DATA UNDER STUDY below:

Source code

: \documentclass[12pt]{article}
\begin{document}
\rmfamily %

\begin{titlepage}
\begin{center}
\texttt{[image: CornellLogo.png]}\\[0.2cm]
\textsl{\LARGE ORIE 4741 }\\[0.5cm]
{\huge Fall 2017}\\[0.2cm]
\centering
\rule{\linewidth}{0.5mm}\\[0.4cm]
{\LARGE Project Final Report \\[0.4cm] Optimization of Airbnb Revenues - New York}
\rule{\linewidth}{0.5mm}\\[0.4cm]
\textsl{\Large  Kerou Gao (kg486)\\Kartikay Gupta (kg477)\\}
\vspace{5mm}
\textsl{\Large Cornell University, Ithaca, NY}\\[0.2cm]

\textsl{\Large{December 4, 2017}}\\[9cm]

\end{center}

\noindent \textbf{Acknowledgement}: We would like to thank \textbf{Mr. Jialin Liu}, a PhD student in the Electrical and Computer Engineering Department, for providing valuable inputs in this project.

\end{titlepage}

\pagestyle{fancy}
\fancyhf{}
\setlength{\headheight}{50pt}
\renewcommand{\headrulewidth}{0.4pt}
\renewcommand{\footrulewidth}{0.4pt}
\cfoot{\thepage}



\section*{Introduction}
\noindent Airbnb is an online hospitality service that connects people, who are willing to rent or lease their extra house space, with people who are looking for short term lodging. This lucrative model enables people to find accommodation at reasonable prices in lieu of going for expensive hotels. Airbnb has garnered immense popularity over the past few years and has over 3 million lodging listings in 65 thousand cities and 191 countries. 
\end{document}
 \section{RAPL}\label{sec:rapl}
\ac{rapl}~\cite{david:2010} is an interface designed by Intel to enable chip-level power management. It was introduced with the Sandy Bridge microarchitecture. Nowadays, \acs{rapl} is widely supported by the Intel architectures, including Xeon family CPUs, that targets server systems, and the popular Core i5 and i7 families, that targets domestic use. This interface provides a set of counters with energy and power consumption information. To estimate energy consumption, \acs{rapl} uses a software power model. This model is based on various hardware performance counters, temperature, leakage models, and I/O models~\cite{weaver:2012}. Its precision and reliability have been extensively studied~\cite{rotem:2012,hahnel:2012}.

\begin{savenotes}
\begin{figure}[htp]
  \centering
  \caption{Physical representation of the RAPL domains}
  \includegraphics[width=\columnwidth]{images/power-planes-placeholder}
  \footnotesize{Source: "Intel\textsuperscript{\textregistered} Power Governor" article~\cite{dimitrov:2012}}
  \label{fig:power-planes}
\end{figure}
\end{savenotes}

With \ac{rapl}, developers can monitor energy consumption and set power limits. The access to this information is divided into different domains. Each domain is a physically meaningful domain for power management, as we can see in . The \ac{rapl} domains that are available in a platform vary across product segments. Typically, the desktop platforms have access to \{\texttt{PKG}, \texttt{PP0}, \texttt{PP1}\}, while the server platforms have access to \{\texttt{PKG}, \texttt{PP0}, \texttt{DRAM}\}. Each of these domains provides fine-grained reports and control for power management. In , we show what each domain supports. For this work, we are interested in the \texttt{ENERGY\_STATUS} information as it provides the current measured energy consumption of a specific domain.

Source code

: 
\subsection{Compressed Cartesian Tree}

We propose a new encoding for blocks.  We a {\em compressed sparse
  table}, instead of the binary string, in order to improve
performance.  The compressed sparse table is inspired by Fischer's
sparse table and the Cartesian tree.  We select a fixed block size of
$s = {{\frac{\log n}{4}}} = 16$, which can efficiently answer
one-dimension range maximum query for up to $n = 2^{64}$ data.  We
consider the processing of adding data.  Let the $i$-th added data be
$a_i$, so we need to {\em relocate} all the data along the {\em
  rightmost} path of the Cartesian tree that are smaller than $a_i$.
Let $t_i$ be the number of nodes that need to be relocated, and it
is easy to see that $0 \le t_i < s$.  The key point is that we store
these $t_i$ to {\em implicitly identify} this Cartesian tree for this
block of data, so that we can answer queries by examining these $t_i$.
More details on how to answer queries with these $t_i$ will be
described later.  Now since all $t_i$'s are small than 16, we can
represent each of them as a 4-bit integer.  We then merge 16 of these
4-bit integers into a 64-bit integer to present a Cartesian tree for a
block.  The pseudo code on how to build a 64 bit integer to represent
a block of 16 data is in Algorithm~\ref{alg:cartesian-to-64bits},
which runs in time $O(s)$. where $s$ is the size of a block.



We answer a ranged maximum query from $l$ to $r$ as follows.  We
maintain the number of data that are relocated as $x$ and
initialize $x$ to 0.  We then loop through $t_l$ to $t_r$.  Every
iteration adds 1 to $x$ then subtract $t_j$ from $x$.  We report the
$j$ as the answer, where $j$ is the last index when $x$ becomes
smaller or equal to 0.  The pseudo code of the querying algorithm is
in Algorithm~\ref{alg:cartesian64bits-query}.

End of DATA UNDER STUDY.

Using the records above, copy word for word the line with "consider the processing", the line with "Let $t_i$ be", and every line between them.

consider the processing of adding data.  Let the $i$-th added data be
$a_i$, so we need to {\em relocate} all the data along the {\em
  rightmost} path of the Cartesian tree that are smaller than $a_i$.
Let $t_i$ be the number of nodes that need to be relocated, and it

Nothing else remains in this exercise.